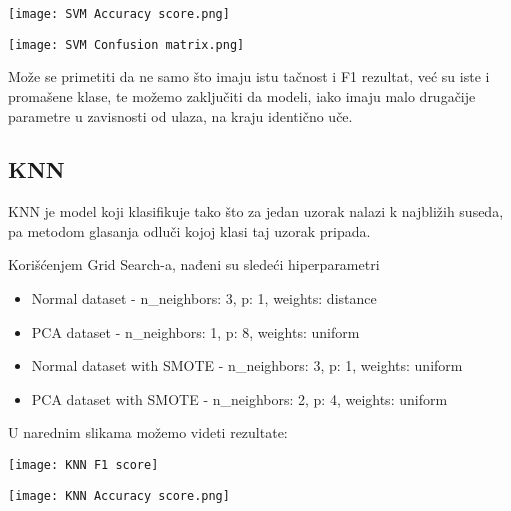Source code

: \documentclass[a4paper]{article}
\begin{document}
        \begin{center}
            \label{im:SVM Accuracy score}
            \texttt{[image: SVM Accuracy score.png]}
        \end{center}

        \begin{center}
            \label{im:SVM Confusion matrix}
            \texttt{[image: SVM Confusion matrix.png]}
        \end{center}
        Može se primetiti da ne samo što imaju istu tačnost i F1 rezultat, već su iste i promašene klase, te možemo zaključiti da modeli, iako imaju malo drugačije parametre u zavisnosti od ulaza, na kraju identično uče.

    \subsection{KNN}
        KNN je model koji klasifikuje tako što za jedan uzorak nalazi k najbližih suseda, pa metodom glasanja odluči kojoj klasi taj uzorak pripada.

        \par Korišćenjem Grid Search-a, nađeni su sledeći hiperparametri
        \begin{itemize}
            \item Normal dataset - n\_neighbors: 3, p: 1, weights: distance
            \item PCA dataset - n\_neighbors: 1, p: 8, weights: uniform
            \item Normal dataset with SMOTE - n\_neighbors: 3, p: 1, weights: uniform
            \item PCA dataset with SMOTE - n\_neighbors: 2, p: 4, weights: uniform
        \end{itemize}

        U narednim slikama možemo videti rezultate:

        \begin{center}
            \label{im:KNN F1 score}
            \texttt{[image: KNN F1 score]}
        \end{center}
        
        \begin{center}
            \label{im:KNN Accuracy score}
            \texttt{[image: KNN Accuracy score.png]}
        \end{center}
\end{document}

- - -

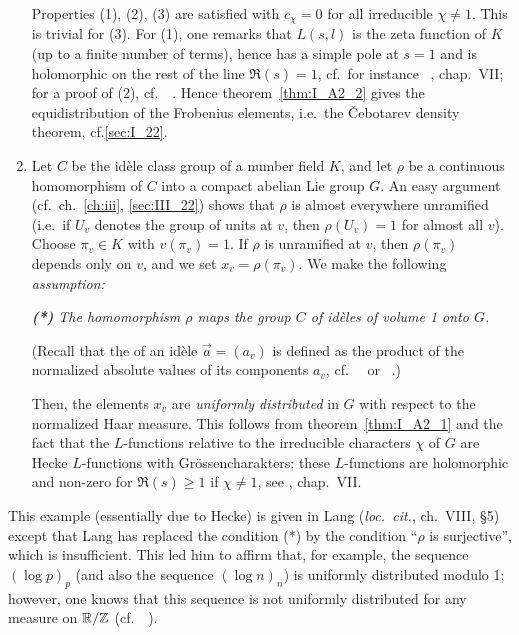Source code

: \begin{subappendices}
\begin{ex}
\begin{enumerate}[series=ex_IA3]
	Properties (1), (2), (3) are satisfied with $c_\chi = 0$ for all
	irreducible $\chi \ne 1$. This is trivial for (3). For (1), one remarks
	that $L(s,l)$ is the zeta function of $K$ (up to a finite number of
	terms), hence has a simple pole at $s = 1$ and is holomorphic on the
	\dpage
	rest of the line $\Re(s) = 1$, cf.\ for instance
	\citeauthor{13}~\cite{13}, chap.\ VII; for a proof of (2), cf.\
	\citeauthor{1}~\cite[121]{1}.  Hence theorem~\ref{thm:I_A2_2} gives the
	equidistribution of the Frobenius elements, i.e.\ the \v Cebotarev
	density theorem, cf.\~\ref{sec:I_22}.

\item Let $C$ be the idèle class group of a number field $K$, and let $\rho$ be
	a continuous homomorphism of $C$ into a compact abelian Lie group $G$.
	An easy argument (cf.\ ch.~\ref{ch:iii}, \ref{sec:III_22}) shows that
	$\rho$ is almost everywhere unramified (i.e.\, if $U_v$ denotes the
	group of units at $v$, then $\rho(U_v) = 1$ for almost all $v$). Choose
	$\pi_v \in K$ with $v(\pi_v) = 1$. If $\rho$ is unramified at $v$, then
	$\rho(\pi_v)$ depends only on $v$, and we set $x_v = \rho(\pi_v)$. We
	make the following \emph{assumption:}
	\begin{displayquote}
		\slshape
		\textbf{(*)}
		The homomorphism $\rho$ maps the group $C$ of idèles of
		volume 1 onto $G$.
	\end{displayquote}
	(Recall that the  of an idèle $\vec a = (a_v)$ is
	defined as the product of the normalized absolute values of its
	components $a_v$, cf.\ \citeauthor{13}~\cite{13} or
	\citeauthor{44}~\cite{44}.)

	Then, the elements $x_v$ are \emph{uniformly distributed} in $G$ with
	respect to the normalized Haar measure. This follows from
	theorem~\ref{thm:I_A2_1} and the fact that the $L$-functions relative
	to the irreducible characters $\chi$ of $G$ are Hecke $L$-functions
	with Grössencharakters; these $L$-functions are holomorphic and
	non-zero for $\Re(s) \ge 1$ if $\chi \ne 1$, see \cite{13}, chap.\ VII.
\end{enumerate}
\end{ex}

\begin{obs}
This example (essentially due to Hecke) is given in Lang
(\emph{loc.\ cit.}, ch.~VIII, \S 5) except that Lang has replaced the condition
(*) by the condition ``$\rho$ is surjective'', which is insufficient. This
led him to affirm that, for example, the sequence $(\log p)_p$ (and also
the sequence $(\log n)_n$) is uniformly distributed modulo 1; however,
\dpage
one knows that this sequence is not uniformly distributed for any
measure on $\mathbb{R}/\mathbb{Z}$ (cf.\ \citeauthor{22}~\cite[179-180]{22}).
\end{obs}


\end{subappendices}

- - -

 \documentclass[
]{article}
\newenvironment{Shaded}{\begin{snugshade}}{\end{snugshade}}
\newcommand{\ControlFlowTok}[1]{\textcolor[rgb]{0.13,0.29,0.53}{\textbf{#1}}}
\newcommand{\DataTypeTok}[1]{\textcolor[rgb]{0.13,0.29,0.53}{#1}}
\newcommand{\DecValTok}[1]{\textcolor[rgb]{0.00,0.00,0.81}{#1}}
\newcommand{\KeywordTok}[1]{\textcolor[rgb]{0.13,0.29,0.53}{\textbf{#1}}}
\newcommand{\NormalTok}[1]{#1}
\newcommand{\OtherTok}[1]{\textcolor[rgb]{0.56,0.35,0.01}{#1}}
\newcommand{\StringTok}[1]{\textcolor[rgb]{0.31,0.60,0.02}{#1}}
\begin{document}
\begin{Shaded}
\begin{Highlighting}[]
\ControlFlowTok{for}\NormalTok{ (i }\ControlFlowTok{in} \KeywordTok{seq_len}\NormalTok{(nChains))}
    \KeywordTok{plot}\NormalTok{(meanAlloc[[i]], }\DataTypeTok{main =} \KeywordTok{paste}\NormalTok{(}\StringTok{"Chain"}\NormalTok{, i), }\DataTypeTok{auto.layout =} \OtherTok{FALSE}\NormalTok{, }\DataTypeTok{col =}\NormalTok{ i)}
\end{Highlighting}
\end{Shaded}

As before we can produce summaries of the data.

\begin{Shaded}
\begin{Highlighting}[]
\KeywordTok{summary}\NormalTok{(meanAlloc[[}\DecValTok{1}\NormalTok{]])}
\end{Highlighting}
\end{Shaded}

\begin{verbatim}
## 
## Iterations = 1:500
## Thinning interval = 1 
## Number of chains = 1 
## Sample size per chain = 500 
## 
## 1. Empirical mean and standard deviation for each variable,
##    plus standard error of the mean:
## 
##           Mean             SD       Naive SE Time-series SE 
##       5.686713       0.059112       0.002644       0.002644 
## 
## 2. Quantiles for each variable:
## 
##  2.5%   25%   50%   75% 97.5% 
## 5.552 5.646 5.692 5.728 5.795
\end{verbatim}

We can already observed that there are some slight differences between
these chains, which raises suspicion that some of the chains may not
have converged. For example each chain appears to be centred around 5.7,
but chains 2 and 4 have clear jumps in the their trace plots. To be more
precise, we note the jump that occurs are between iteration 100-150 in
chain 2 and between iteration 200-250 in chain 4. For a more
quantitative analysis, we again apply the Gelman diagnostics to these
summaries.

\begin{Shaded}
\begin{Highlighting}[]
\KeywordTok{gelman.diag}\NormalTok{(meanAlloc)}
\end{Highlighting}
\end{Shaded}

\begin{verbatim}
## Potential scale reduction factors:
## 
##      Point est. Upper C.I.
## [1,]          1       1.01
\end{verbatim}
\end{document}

- - -

WHAT THE EXERCISE ASKS:
Read the data above and pull out each line that holds the string "ControlFlowTok".

TASK ANSWER:
\newcommand{\ControlFlowTok}[1]{\textcolor[rgb]{0.13,0.29,0.53}{\textbf{#1}}}
\ControlFlowTok{for}\NormalTok{ (i }\ControlFlowTok{in} \KeywordTok{seq_len}\NormalTok{(nChains))}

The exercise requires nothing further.